SUPER BOWL MIRRORS NEW ECONOMIC COMPETITION, CHANGES

January 22, 2001

Contact Gaye Vandermyn (541) 346-3134

SOURCE: Debra Merskin, associate professor of advertising, UO School of Journalism and Communication, (541) 346-4189 (office) or on Monday, Tuesday and Wednesday mornings and weekends, (541) 485-7246 (home); e-mail, <dmerskin@darkwing.
uoregon.edu>.



The annual Super Bowl is not only the showcase for the best professional football teams, it’s also the proving ground for new advertising campaigns and, sometimes, newly launched companies, says Debra Merskin, associate professor of advertising at the UO School of Journalism and Communication. In last year’s Super Bowl, television audiences watched advertisements launching a handful of new dot.com firms. At least half since disappeared, and you won’t be seeing them between plays on the football field this Sunday, Jan. 28. "Expressions like ‘the new economy’ are flying around to explain this situation with few of us knowing exactly what that means," Merskin notes. "In terms of last year’s Super Bowl, the dot.coms and their young turk owners saw an opportunity to swoop in and make quick bucks. Stock prices were not based on tangible assets, but rather on investors’ fast and furious charge to be first.
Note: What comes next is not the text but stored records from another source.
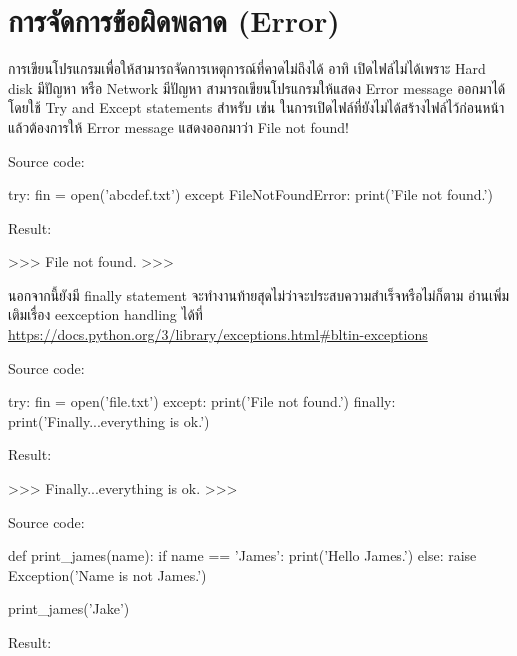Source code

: \section{การจัดการข้อผิดพลาด (Error)}

การเขียนโปรแกรมเพื่อให้สามารถจัดการเหตุการณ์ที่คาดไม่ถึงได้ อาทิ เปิดไฟล์ไม่ได้เพราะ Hard disk มีปัญหา หรือ Network มีปัญหา สามารถเขียนโปรแกรมให้แสดง Error message ออกมาได้ โดยใช้ Try and Except statements สำหรับ  เช่น ในการเปิดไฟล์ที่ยังไม่ได้สร้างไฟล์ไว้ก่อนหน้า แล้วต้องการให้ Error message แสดงออกมาว่า  File not found!

Source code:
\begin{codelist}{}{}
try:
    fin = open('abcdef.txt')
except FileNotFoundError:
    print('File not found.')
\end{codelist}

Result:
\begin{codelist}{}{}
>>>
File not found.
>>>
\end{codelist}

นอกจากนี้ยังมี finally statement จะทำงานท้ายสุดไม่ว่าจะประสบความสำเร็จหรือไม่ก็ตาม อ่านเพิ่มเติมเรื่อง eexception handling ได้ที่ \url{https://docs.python.org/3/library/exceptions.html\#bltin-exceptions}

Source code:
\begin{codelist}{}{}
try:
    fin = open('file.txt')
except:
    print('File not found.')
finally:
    print('Finally...everything is ok.')
\end{codelist}

Result:
\begin{codelist}{}{}
>>>
Finally...everything is ok.
>>>
\end{codelist}

Source code:
\begin{codelist}{}{}
def print_james(name):
    if name == 'James':
        print('Hello James.')
    else:
        raise Exception('Name is not James.')

print_james('Jake')
\end{codelist}

Result:
\begin{codelist}{}{}

\end{codelist}



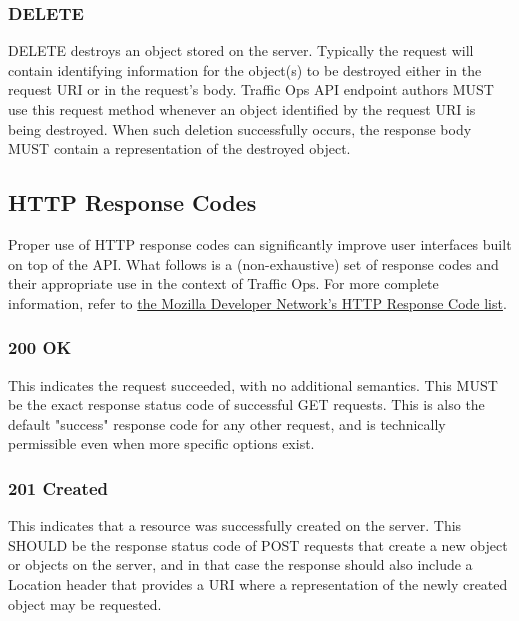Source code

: \subsubsection{DELETE}
DELETE destroys an object stored on the server. Typically the request will contain identifying information for the object(s) to be destroyed either
in the request URI or in the request's body. Traffic Ops API endpoint authors MUST use this request method whenever an object identified by the
request URI is being destroyed. When such deletion successfully occurs, the response body MUST contain a representation of the destroyed object.

\subsection{HTTP Response Codes}
Proper use of HTTP response codes can significantly improve user interfaces built on top of the API. What follows is a (non-exhaustive) set of
response codes and their appropriate use in the context of Traffic Ops. For more complete information, refer to
\href{https://developer.mozilla.org/en-US/docs/Web/HTTP/Status}{the Mozilla Developer Network's HTTP Response Code list}.

\subsubsection{200 OK}
This indicates the request succeeded, with no additional semantics. This MUST be the exact response status code of successful GET requests. This is
also the default "success" response code for any other request, and is technically permissible even when more specific options exist.

\subsubsection{201 Created}
This indicates that a resource was successfully created on the server. This SHOULD be the response status code of POST requests that create a new
object or objects on the server, and in that case the response should also include a Location header that provides a URI where a representation of
the newly created object may be requested.

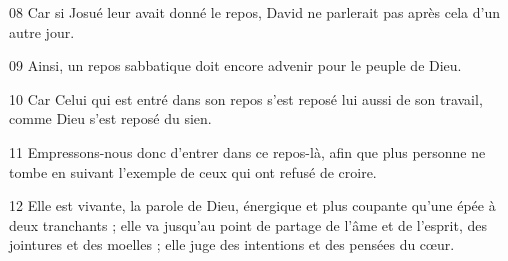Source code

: 
08 Car si Josué leur avait donné le repos, David ne parlerait pas après cela d’un autre jour.

09 Ainsi, un repos sabbatique doit encore advenir pour le peuple de Dieu.

10 Car Celui qui est entré dans son repos s’est reposé lui aussi de son travail, comme Dieu s’est reposé du sien.

11 Empressons-nous donc d’entrer dans ce repos-là, afin que plus personne ne tombe en suivant l’exemple de ceux qui ont refusé de croire.

12 Elle est vivante, la parole de Dieu, énergique et plus coupante qu’une épée à deux tranchants ; elle va jusqu’au point de partage de l’âme et de l’esprit, des jointures et des moelles ; elle juge des intentions et des pensées du cœur.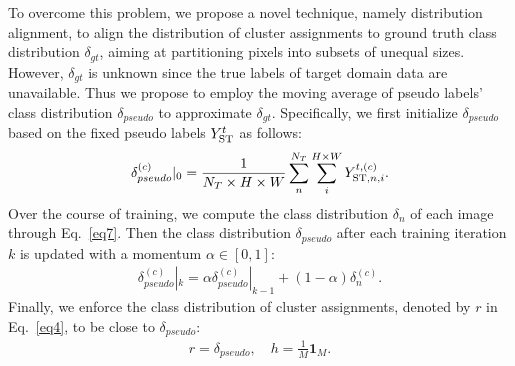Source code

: \documentclass[10pt,twocolumn,letterpaper]{article}
\begin{document}
	To overcome this problem, we propose a novel technique, namely distribution alignment, to align the distribution of cluster assignments to ground truth class distribution $\delta_{gt}$, aiming at partitioning pixels into subsets of unequal sizes. However, $\delta_{gt}$ is unknown since the true labels of target domain data are unavailable. Thus we propose to employ the moving average of pseudo labels' class distribution ${\delta}_{pseudo}$ to approximate ${\delta}_{gt}$. Specifically, we first initialize $\delta_{pseudo}$ based on the fixed pseudo labels $Y^t_{\rm ST}$ as follows:
	\begin{align}
		\delta_{pseudo}^{(c)}|_0=\frac{1}{N_T\times H\times W}\sum_{n}^{N_T}\sum_{i}^{H\times W}{ Y^{t,(c)}_{{\rm ST}, n,i}}.
	\end{align}
	Over the course of training, we compute the class distribution $\delta_n$ of each image through Eq.~\ref{eq7}. Then the class distribution $\delta_{pseudo}$ after each training iteration $k$ is updated with a momentum $\alpha\in[0,1]$: 
	\begin{align}
		{\delta}_{pseudo}^{(c)}|_{k} = \alpha {\delta}_{pseudo}^{(c)}|_{k-1}+(1-\alpha){\delta}_{n}^{(c)}.
	\end{align}
	Finally, we enforce the class distribution of cluster assignments, denoted by $r$ in Eq.~\ref{eq4}, to be close to ${\delta}_{pseudo}$:
	\begin{align}
		r={\delta}_{pseudo}, \quad h=\frac{1}{M}\mathbf{1}_M.
	\end{align}
	
\end{document}
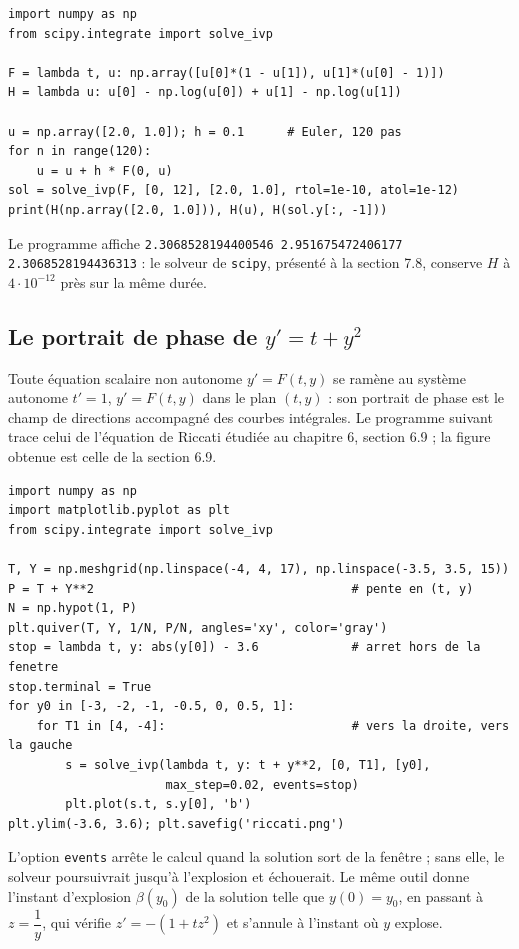 \documentclass[a4paper,twoside]{report}
\begin{document}
\begin{lstlisting}
import numpy as np
from scipy.integrate import solve_ivp

F = lambda t, u: np.array([u[0]*(1 - u[1]), u[1]*(u[0] - 1)])
H = lambda u: u[0] - np.log(u[0]) + u[1] - np.log(u[1])

u = np.array([2.0, 1.0]); h = 0.1      # Euler, 120 pas
for n in range(120):
    u = u + h * F(0, u)
sol = solve_ivp(F, [0, 12], [2.0, 1.0], rtol=1e-10, atol=1e-12)
print(H(np.array([2.0, 1.0])), H(u), H(sol.y[:, -1]))
\end{lstlisting}

\noindent Le programme affiche \texttt{2.3068528194400546 2.951675472406177 2.3068528194436313} : le solveur de \texttt{scipy}, présenté à la section 7.8, conserve $H$ à $4 \cdot 10^{-12}$ près sur la même durée.

\subsection{Le portrait de phase de \texorpdfstring{$y' = t + y^{2}$}{y' = t + y\^{}2}}

Toute équation scalaire non autonome $y' = F(t, y)$ se ramène au système autonome $t' = 1$, $y' = F(t, y)$ dans le plan $(t, y)$ : son portrait de phase est le champ de directions accompagné des courbes intégrales. Le programme suivant trace celui de l'équation de Riccati étudiée au chapitre 6, section 6.9 ; la figure obtenue est celle de la section 6.9.

\begin{lstlisting}
import numpy as np
import matplotlib.pyplot as plt
from scipy.integrate import solve_ivp

T, Y = np.meshgrid(np.linspace(-4, 4, 17), np.linspace(-3.5, 3.5, 15))
P = T + Y**2                                    # pente en (t, y)
N = np.hypot(1, P)
plt.quiver(T, Y, 1/N, P/N, angles='xy', color='gray')
stop = lambda t, y: abs(y[0]) - 3.6             # arret hors de la fenetre
stop.terminal = True
for y0 in [-3, -2, -1, -0.5, 0, 0.5, 1]:
    for T1 in [4, -4]:                          # vers la droite, vers la gauche
        s = solve_ivp(lambda t, y: t + y**2, [0, T1], [y0],
                      max_step=0.02, events=stop)
        plt.plot(s.t, s.y[0], 'b')
plt.ylim(-3.6, 3.6); plt.savefig('riccati.png')
\end{lstlisting}

\noindent L'option \texttt{events} arrête le calcul quand la solution sort de la fenêtre ; sans elle, le solveur poursuivrait jusqu'à l'explosion et échouerait. Le même outil donne l'instant d'explosion $\beta(y_{0})$ de la solution telle que $y(0) = y_{0}$, en passant à $z = \dfrac{1}{y}$, qui vérifie $z' = -(1 + tz^{2})$ et s'annule à l'instant où $y$ explose.
\end{document}
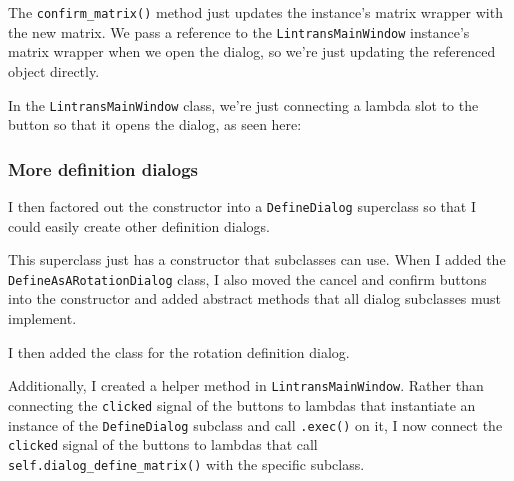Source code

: \documentclass[../development.tex]{subfiles}
\begin{document}
The \texttt{confirm_matrix()} method just updates the instance's matrix wrapper with the new matrix. We pass a reference to the \texttt{LintransMainWindow} instance's matrix wrapper when we open the dialog, so we're just updating the referenced object directly.

In the \texttt{LintransMainWindow} class, we're just connecting a lambda slot to the button so that it opens the dialog, as seen here:


\subsubsection{More definition dialogs\label{development:initial-gui:more-definition-dialogs}}

I then factored out the constructor into a \texttt{DefineDialog} superclass so that I could easily create other definition dialogs.


This superclass just has a constructor that subclasses can use. When I added the \texttt{DefineAsARotationDialog} class, I also moved the cancel and confirm buttons into the constructor and added abstract methods that all dialog subclasses must implement.


I then added the class for the rotation definition dialog.



Additionally, I created a helper method in \texttt{LintransMainWindow}. Rather than connecting the \texttt{clicked} signal of the buttons to lambdas that instantiate an instance of the \texttt{DefineDialog} subclass and call \texttt{.exec()} on it, I now connect the \texttt{clicked} signal of the buttons to lambdas that call \texttt{self.dialog_define_matrix()} with the specific subclass.
\end{document}

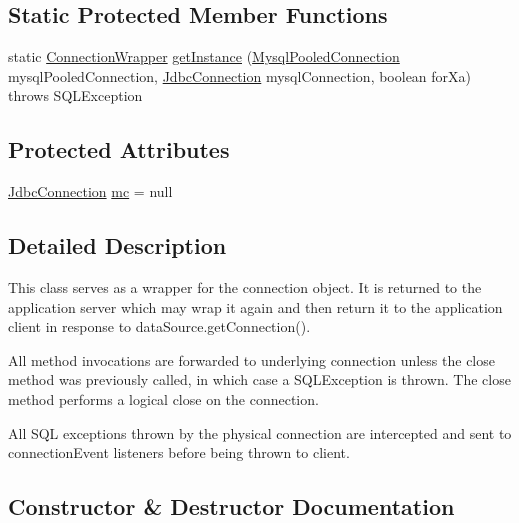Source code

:\subsection*{Static Protected Member Functions}
\begin{DoxyCompactItemize}
\item 
static \mbox{\hyperlink{classcom_1_1mysql_1_1cj_1_1jdbc_1_1_connection_wrapper}{Connection\+Wrapper}} \mbox{\hyperlink{classcom_1_1mysql_1_1cj_1_1jdbc_1_1_connection_wrapper_ad9866059f50d1008a2ffb298467736c0}{get\+Instance}} (\mbox{\hyperlink{classcom_1_1mysql_1_1cj_1_1jdbc_1_1_mysql_pooled_connection}{Mysql\+Pooled\+Connection}} mysql\+Pooled\+Connection, \mbox{\hyperlink{interfacecom_1_1mysql_1_1cj_1_1jdbc_1_1_jdbc_connection}{Jdbc\+Connection}} mysql\+Connection, boolean for\+Xa)  throws S\+Q\+L\+Exception 
\end{DoxyCompactItemize}
\subsection*{Protected Attributes}
\begin{DoxyCompactItemize}
\item 
\mbox{\hyperlink{interfacecom_1_1mysql_1_1cj_1_1jdbc_1_1_jdbc_connection}{Jdbc\+Connection}} \mbox{\hyperlink{classcom_1_1mysql_1_1cj_1_1jdbc_1_1_connection_wrapper_a6d5e7cd28deac2089c54a5c79e6d5efc}{mc}} = null
\end{DoxyCompactItemize}


\subsection{Detailed Description}
This class serves as a wrapper for the connection object. It is returned to the application server which may wrap it again and then return it to the application client in response to data\+Source.\+get\+Connection().

All method invocations are forwarded to underlying connection unless the close method was previously called, in which case a S\+Q\+L\+Exception is thrown. The close method performs a \textquotesingle{}logical close\textquotesingle{} on the connection.

All S\+QL exceptions thrown by the physical connection are intercepted and sent to connection\+Event listeners before being thrown to client. 

\subsection{Constructor \& Destructor Documentation}
\mbox{\label{classcom_1_1mysql_1_1cj_1_1jdbc_1_1_connection_wrapper_a6dbecfe42d98fb8c3f0ff7081ccc07cf}} 
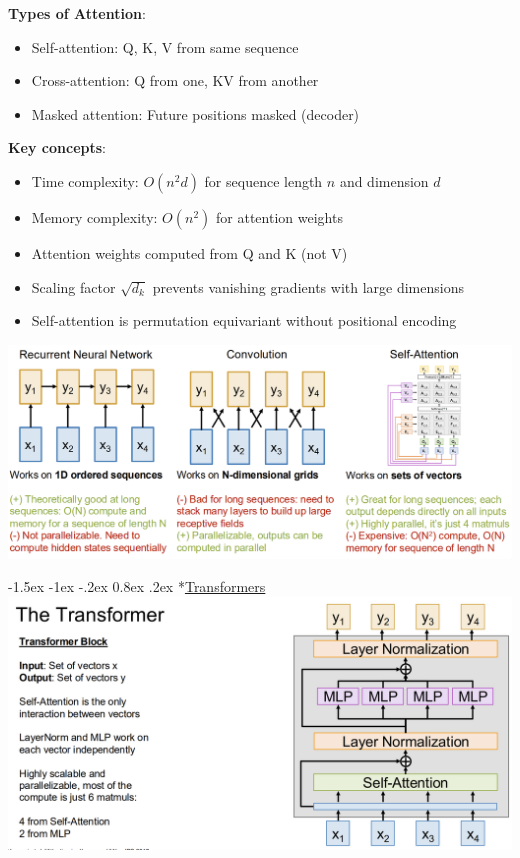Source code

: \documentclass{article}
\makeatletter
\renewcommand\section{\@startsection{section}{1}{\z@}%
                                  {-1.5ex \@plus -1ex \@minus -.2ex}%
                                  {0.8ex \@plus.2ex}%
                                  {\normalfont\small\bfseries}}
\makeatother
\begin{document}
\begin{multicols}{3}
\textbf{Types of Attention}:
\begin{itemize}
\item Self-attention: Q, K, V from same sequence
\item Cross-attention: Q from one, KV from another
\item Masked attention: Future positions masked (decoder)
\end{itemize}

\textbf{Key concepts}:
\begin{itemize}
\item Time complexity: $O(n^2d)$ for sequence length $n$ and dimension $d$
\item Memory complexity: $O(n^2)$ for attention weights
\item Attention weights computed from Q and K (not V)
\item Scaling factor $\sqrt{d_k}$ prevents vanishing gradients with large dimensions
\item Self-attention is permutation equivariant without positional encoding
\end{itemize}

\includegraphics[width=\columnwidth]{imgs/seqs.png}

\section*{\underline{Transformers}}
\includegraphics[width=\columnwidth]{imgs/transformer.png}


\end{multicols}
\end{document}
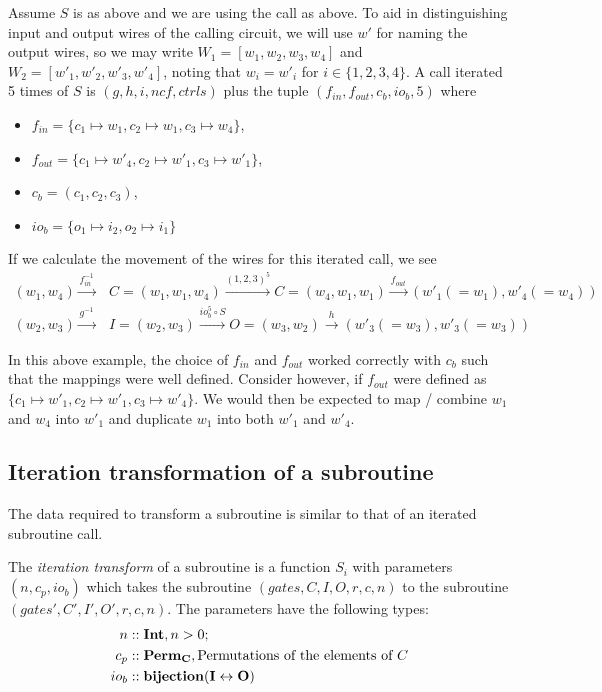 \begin{example}
\end{example}
Assume $S$ is as above and we are using the call as above.
To aid in distinguishing input and output wires of the calling circuit,
we will use $w'$ for naming the output wires, so we may write
$W_1 = [w_1,w_2,w_3,w_4]$ and $W_2=[w'_1,w'_2,w'_3,w'_4]$, noting that
$w_i = w'_i$ for $i\in\{1,2,3,4\}$. A call iterated 5 times of
$S$ is $(g,h,i,ncf,ctrls)$ plus
the tuple $(f_{in},f_{out},c_b,io_b,5)$ where
\begin{itemize}
  \item $f_{in} = \{c_1\mapsto w_1, c_2 \mapsto w_1, c_3 \mapsto w_4\}$,
  \item $f_{out} = \{c_1\mapsto w'_4, c_2 \mapsto w'_1, c_3 \mapsto w'_1\}$,
  \item $c_b = (c_1,c_2,c_3)$,
  \item $io_b = \{o_1\mapsto i_2, o_2\mapsto i_1\}$
\end{itemize}
If we calculate the movement of the wires for this iterated call, we see
\begin{align}
  (w_1,w_4)\xrightarrow{f_{in}^{-1}} &C=(w_1,w_1,w_4) \xrightarrow{(1,2,3)^5}
    C=(w_4,w_1,w_1) \xrightarrow{f_{out}} (w'_1(=w_1),w'_4(=w_4))\\
  (w_2,w_3)\xrightarrow{g^{-1}} &I=(w_2,w_3) \xrightarrow{io_b^5\circ S}
    O=(w_3,w_2) \xrightarrow{h} (w'_3(=w_3),w'_3(=w_3))
\end{align}


In this above example, the choice of $f_{in}$ and $f_{out}$
worked correctly with $c_b$ such that the mappings were
well defined. Consider however, if $f_{out}$ were defined
as $\{c_1\mapsto w'_1, c_2 \mapsto w'_1, c_3 \mapsto w'_4\}$.
We would then be expected to map / combine $w_1$ and $w_4$
into $w'_1$ and duplicate $w_1$ into both $w'_1$ and $w'_4$.



\subsection{Iteration transformation of a subroutine} %
\label{sub:iteration_transformation_of_a_subroutine}

The data required to transform a subroutine is similar to that of an iterated
subroutine call.

\begin{definition}\label{def:iteration_transform}
  The \emph{iteration transform} of a subroutine is a function $S_i$ with
  parameters $(n,c_p,io_b)$ which takes the subroutine $(gates,C,I,O,r,c,n)$
  to the subroutine $(gates',C',I',O',r,c,n)$.
  The parameters have the following types:
  \begin{align*}
    n&::\mathbf{{Int}}, n>0;\\
    c_p&::\mathbf{{Perm_C}}, \text{Permutations of the elements of }C\\
    io_b&::\mathbf{{bijection(I\leftrightarrow O)}}
  \end{align*}
\end{definition}

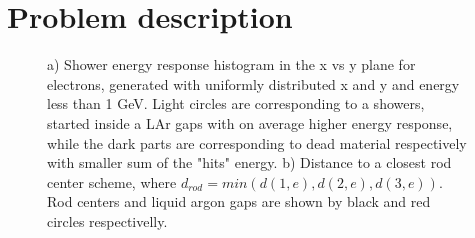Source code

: \begin{figure}[!tbp]
\end{figure}




\section{Problem description}\label{sec:FSproblem}






\begin{figure}[!tbp]
\begin{minipage}[h]{0.49\linewidth}
\end{minipage}
\hfill
\begin{minipage}[h]{0.49\linewidth}
\end{minipage}
\caption{ a) Shower energy response histogram in the x vs y plane for electrons, generated with uniformly distributed x and y and energy less than 1 GeV. Light circles are corresponding to a showers, started inside a LAr gaps with on average higher energy response, while the dark parts are corresponding to dead material respectively with smaller sum of the "hits" energy.
b) Distance to a closest rod center scheme, where $d_{rod} = min( d(1,e), d(2, e), d(3, e))$. Rod centers and liquid argon gaps are shown by black and red circles respectivelly.}
\label{fig:FSFluctuations}
\end{figure}


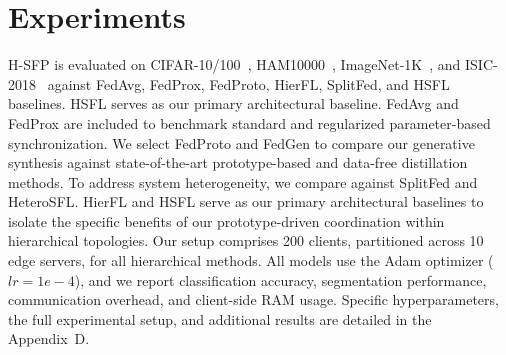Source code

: \section{Experiments}
\label{sec:experiments}
    H-SFP is evaluated on CIFAR-10/100~\cite{krizhevsky2009learning}, HAM10000~\cite{tschandl2018ham10000}, ImageNet-1K~\cite{5206848}, and ISIC-2018~\cite{8363547} against FedAvg, FedProx, FedProto, HierFL, SplitFed, and HSFL baselines. HSFL serves as our primary architectural baseline. FedAvg and FedProx are included to benchmark standard and regularized parameter-based synchronization. We select FedProto and FedGen to compare our generative synthesis against state-of-the-art prototype-based and data-free distillation methods. To address system heterogeneity, we compare against SplitFed and HeteroSFL. HierFL and HSFL serve as our primary architectural baselines to isolate the specific benefits of our prototype-driven coordination within hierarchical topologies. Our setup comprises 200 clients, partitioned across 10 edge servers, for all hierarchical methods. All models use the Adam optimizer ($lr=1e-4$), and we report classification accuracy, segmentation performance, communication overhead, and client-side RAM usage. Specific hyperparameters, the full experimental setup, and additional results are detailed in the Appendix~D.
They ignored the reality that the firms had a less-than secure electronic platform and an intangible product. Like the bust in the 1980s when brokers discovered online trading and such, it was a big run to the top for bucks and an equivalent crash to the bottom. For those who got out in time, it worked out. Advertising is a key player in the support of the media, and all media are impacted by the loss of advertising. The Super Bowl is significant in studying advertising trends and the economy because it is the most visible, and perhaps accepted, place that, in one sitting, you can find the largest chunk of the public actually watching advertising campaigns launched.